Giving Compass' Take:

· Carolyn Phenicie discusses education in the United States and explains that making it a federal right is the best way to achieve equity in American education. Phenicie further explains that right now, privileged Americans receive the highest quality of education while everyone else attends schools with less funding and resources. 

· What other factors are causing inequality in education? How are these issues being addressed? Should education be a federal right? What are the arguments against it? 

· Here's another article about making education a constitutional right


There isn’t currently a federal right to education. The Supreme Court made that much clear in the 1970s. But should there be?

For one side of the debate Thursday at the American Enterprise Institute, guaranteeing a federal right to education is the only way to fix the sinking ship of inequitable American education. For opponents, it’s a “utopian abstraction” that will inevitably result in increased federal meddling in local decisions.

The crux of the debate was the Supreme Court’s 1973 decision in San Antonio Independent School District v. Rodriguez.
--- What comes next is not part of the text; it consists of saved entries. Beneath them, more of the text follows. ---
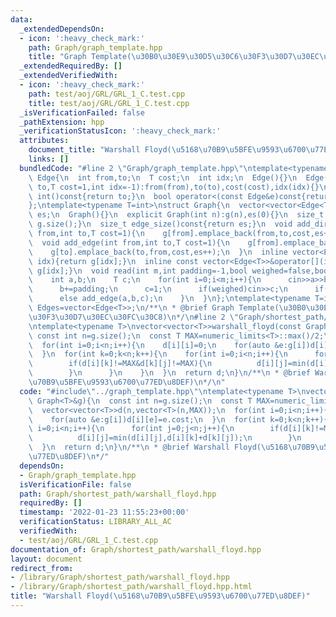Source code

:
 ```yaml
---
data:
  _extendedDependsOn:
  - icon: ':heavy_check_mark:'
    path: Graph/graph_template.hpp
    title: "Graph Template(\u30B0\u30E9\u30D5\u30C6\u30F3\u30D7\u30EC\u30FC\u30C8)"
  _extendedRequiredBy: []
  _extendedVerifiedWith:
  - icon: ':heavy_check_mark:'
    path: test/aoj/GRL/GRL_1_C.test.cpp
    title: test/aoj/GRL/GRL_1_C.test.cpp
  _isVerificationFailed: false
  _pathExtension: hpp
  _verificationStatusIcon: ':heavy_check_mark:'
  attributes:
    document_title: "Warshall Floyd(\u5168\u70B9\u5BFE\u9593\u6700\u77ED\u8DEF)"
    links: []
  bundledCode: "#line 2 \"Graph/graph_template.hpp\"\ntemplate<typename T=int>\nstruct\
    \ Edge{\n  int from,to;\n  T cost;\n  int idx;\n  Edge(){}\n  Edge(int from,int\
    \ to,T cost=1,int idx=-1):from(from),to(to),cost(cost),idx(idx){}\n  operator\
    \ int()const{return to;}\n  bool operator<(const Edge&e)const{return cost<e.cost;}\n\
    };\ntemplate<typename T=int>\nstruct Graph{\n  vector<vector<Edge<T>>>g;\n  int\
    \ es;\n  Graph(){}\n  explicit Graph(int n):g(n),es(0){}\n  size_t size()const{return\
    \ g.size();}\n  size_t edge_size()const{return es;}\n  void add_directed_edge(int\
    \ from,int to,T cost=1){\n    g[from].emplace_back(from,to,cost,es++);\n  }\n\
    \  void add_edge(int from,int to,T cost=1){\n    g[from].emplace_back(from,to,cost,es);\n\
    \    g[to].emplace_back(to,from,cost,es++);\n  }\n  inline vector<Edge<T>>&operator[](int\
    \ idx){return g[idx];}\n  inline const vector<Edge<T>>&operator[](int idx)const{return\
    \ g[idx];}\n  void read(int m,int padding=-1,bool weighed=false,bool direct=false){\n\
    \    int a,b;\n    T c;\n    for(int i=0;i<m;i++){\n      cin>>a>>b;\n      a+=padding;\n\
    \      b+=padding;\n      c=1;\n      if(weighed)cin>>c;\n      if(direct)add_directed_edge(a,b,c);\n\
    \      else add_edge(a,b,c);\n    }\n  }\n};\ntemplate<typename T=int>\nusing\
    \ Edges=vector<Edge<T>>;\n/**\n * @brief Graph Template(\u30B0\u30E9\u30D5\u30C6\
    \u30F3\u30D7\u30EC\u30FC\u30C8)\n*/\n#line 2 \"Graph/shortest_path/warshall_floyd.hpp\"\
    \ntemplate<typename T>\nvector<vector<T>>warshall_floyd(const Graph<T>&g){\n \
    \ const int n=g.size();\n  const T MAX=numeric_limits<T>::max()/2;\n  vector<vector<T>>d(n,vector<T>(n,MAX));\n\
    \  for(int i=0;i<n;i++){\n    d[i][i]=0;\n    for(auto &e:g[i])d[i][e]=e.cost;\n\
    \  }\n  for(int k=0;k<n;k++){\n    for(int i=0;i<n;i++){\n      for(int j=0;j<n;j++){\n\
    \        if(d[i][k]!=MAX&d[k][j]!=MAX){\n          d[i][j]=min(d[i][j],d[i][k]+d[k][j]);\n\
    \        }\n      }\n    }\n  }\n  return d;\n}\n/**\n * @brief Warshall Floyd(\u5168\
    \u70B9\u5BFE\u9593\u6700\u77ED\u8DEF)\n*/\n"
  code: "#include\"../graph_template.hpp\"\ntemplate<typename T>\nvector<vector<T>>warshall_floyd(const\
    \ Graph<T>&g){\n  const int n=g.size();\n  const T MAX=numeric_limits<T>::max()/2;\n\
    \  vector<vector<T>>d(n,vector<T>(n,MAX));\n  for(int i=0;i<n;i++){\n    d[i][i]=0;\n\
    \    for(auto &e:g[i])d[i][e]=e.cost;\n  }\n  for(int k=0;k<n;k++){\n    for(int\
    \ i=0;i<n;i++){\n      for(int j=0;j<n;j++){\n        if(d[i][k]!=MAX&d[k][j]!=MAX){\n\
    \          d[i][j]=min(d[i][j],d[i][k]+d[k][j]);\n        }\n      }\n    }\n\
    \  }\n  return d;\n}\n/**\n * @brief Warshall Floyd(\u5168\u70B9\u5BFE\u9593\u6700\
    \u77ED\u8DEF)\n*/"
  dependsOn:
  - Graph/graph_template.hpp
  isVerificationFile: false
  path: Graph/shortest_path/warshall_floyd.hpp
  requiredBy: []
  timestamp: '2022-01-23 11:55:23+00:00'
  verificationStatus: LIBRARY_ALL_AC
  verifiedWith:
  - test/aoj/GRL/GRL_1_C.test.cpp
documentation_of: Graph/shortest_path/warshall_floyd.hpp
layout: document
redirect_from:
- /library/Graph/shortest_path/warshall_floyd.hpp
- /library/Graph/shortest_path/warshall_floyd.hpp.html
title: "Warshall Floyd(\u5168\u70B9\u5BFE\u9593\u6700\u77ED\u8DEF)"
---
```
Justices decided, 5-4, that there is no fundamental constitutional right to education, and that the system of funding schools through property taxes did not violate the Constitution’s Equal Protection clause, even if it resulted in inequitable funding.

The Supreme Court’s decision to leave it to “the laboratory of the states” to find a better way to ensure that all children receive an equitable education has largely been ineffective, said Kimberly Robinson, a professor at the University of Richmond School of Law.